◆ Exercise materials
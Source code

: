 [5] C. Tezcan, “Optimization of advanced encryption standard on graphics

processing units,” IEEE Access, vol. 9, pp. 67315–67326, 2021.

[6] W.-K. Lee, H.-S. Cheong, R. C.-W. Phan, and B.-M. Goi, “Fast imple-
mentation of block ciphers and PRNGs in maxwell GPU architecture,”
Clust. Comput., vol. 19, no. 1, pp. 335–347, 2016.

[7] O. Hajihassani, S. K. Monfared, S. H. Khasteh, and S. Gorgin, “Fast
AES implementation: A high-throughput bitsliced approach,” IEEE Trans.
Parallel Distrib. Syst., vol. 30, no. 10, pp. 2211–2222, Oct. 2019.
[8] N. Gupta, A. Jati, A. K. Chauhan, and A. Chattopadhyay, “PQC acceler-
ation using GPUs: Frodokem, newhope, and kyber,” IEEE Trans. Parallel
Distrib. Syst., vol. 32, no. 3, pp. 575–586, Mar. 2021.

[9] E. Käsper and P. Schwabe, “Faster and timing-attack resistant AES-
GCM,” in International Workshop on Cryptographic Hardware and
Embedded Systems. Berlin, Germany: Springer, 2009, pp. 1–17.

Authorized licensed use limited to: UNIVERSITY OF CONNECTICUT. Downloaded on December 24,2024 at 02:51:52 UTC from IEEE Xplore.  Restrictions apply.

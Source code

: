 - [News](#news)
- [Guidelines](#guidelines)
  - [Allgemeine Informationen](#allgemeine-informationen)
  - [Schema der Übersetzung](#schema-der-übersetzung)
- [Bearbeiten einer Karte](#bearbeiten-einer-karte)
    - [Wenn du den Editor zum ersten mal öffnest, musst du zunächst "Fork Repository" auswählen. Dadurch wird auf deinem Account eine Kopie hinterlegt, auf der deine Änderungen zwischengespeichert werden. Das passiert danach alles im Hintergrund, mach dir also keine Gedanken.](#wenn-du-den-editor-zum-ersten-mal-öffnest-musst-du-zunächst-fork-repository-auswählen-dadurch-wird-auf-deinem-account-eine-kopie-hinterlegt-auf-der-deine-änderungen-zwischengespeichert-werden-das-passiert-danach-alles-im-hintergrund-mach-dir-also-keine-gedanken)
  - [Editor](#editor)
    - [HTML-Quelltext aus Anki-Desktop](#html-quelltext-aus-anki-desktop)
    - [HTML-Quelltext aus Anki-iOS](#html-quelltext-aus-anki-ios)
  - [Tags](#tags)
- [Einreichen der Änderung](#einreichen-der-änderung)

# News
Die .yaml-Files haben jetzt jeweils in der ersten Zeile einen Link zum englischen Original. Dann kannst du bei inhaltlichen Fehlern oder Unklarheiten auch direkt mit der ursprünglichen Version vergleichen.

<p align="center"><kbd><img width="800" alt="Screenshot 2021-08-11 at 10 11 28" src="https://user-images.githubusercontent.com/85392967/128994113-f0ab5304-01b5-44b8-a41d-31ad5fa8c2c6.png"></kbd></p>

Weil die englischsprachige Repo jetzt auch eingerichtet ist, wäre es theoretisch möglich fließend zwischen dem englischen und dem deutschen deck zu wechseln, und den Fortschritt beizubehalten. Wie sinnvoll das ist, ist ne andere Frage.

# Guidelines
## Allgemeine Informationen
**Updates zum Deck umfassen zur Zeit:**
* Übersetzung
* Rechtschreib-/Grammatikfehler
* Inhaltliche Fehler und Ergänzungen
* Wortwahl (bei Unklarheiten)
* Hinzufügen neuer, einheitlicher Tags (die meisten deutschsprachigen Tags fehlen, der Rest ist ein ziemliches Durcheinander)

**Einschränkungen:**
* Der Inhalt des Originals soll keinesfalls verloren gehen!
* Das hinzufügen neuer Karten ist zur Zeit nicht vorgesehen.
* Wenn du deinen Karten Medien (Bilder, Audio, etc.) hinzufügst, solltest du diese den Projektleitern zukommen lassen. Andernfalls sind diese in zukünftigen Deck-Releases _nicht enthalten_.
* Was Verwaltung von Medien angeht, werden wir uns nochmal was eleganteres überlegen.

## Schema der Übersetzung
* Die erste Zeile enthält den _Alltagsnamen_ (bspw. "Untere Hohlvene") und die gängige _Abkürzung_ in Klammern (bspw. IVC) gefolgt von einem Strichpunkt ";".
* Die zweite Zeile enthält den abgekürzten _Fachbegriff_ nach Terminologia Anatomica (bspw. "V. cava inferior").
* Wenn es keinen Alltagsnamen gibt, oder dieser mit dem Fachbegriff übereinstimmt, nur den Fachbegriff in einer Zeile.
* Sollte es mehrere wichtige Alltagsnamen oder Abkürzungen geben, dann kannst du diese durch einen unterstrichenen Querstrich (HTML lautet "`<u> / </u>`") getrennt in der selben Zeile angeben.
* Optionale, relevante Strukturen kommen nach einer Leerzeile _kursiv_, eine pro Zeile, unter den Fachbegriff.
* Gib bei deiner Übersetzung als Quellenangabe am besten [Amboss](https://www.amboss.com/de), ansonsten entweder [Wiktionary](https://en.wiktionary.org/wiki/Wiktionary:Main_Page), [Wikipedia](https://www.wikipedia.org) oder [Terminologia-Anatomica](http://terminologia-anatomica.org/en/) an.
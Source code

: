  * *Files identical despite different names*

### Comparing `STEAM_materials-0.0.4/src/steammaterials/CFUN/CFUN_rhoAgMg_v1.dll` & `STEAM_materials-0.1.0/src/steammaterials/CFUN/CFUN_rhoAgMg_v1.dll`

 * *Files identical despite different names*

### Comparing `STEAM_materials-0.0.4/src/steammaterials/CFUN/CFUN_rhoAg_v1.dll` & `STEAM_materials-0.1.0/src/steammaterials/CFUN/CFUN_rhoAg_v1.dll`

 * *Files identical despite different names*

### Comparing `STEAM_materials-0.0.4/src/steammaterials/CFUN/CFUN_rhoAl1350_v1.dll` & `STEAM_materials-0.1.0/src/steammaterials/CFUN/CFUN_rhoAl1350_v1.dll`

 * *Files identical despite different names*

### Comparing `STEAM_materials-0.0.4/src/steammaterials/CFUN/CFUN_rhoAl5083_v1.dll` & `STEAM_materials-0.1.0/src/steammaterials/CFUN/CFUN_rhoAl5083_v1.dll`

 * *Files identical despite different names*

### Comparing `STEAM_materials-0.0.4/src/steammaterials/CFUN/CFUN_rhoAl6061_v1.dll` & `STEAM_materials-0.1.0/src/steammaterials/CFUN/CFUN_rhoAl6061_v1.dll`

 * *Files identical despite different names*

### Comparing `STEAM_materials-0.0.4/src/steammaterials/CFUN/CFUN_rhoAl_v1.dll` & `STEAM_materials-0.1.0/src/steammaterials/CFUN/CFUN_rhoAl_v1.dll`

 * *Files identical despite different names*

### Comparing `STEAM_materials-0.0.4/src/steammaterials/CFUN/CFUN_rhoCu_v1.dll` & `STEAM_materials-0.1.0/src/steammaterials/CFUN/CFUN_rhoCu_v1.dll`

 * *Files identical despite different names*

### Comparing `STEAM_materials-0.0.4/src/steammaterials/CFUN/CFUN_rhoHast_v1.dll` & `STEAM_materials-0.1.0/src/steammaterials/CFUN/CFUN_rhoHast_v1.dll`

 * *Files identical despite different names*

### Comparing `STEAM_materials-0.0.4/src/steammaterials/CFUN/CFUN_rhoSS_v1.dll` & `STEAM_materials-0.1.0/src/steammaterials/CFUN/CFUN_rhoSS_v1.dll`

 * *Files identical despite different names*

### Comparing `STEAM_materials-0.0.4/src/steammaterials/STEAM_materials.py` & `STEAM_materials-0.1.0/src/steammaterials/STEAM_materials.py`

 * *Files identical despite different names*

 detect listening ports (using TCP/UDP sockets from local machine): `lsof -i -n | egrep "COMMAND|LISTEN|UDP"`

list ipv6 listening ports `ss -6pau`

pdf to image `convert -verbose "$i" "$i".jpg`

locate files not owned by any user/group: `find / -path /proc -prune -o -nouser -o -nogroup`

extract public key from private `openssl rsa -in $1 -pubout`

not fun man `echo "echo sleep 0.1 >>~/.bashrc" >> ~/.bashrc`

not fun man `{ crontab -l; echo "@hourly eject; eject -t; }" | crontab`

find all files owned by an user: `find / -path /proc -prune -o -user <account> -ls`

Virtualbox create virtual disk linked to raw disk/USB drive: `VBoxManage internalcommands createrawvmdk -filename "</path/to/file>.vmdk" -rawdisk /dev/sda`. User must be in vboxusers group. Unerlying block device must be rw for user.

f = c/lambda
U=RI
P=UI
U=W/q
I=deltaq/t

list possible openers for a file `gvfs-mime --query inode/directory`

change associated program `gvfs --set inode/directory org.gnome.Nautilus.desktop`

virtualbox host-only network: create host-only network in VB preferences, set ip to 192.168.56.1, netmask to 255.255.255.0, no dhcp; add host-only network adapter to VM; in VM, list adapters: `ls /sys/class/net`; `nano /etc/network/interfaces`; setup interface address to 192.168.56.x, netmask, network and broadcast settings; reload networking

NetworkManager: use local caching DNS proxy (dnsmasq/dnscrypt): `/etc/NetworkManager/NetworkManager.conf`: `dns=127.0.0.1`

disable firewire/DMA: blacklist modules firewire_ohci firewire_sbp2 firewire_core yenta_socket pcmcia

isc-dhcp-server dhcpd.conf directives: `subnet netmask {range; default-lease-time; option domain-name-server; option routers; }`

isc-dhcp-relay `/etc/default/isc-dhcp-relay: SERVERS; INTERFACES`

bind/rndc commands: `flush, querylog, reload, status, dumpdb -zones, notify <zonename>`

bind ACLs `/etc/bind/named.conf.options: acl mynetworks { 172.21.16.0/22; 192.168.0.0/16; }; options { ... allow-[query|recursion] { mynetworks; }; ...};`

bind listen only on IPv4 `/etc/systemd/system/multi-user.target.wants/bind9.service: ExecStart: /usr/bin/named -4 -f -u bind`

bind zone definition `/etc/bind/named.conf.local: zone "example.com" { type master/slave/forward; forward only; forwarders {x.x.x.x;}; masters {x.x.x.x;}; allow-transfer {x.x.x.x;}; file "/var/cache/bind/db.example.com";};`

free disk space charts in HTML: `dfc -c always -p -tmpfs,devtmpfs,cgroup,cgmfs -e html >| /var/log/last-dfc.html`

◆ Assignment
Transcribe each line of the data above, unaltered, from the one where "- [Allgemeine Informationen](#allgemeine-informationen)" appears to the one where "- [Bearbeiten einer" appears, inclusive of both.

◆ Response area
  - [Allgemeine Informationen](#allgemeine-informationen)
  - [Schema der Übersetzung](#schema-der-übersetzung)
- [Bearbeiten einer Karte](#bearbeiten-einer-karte)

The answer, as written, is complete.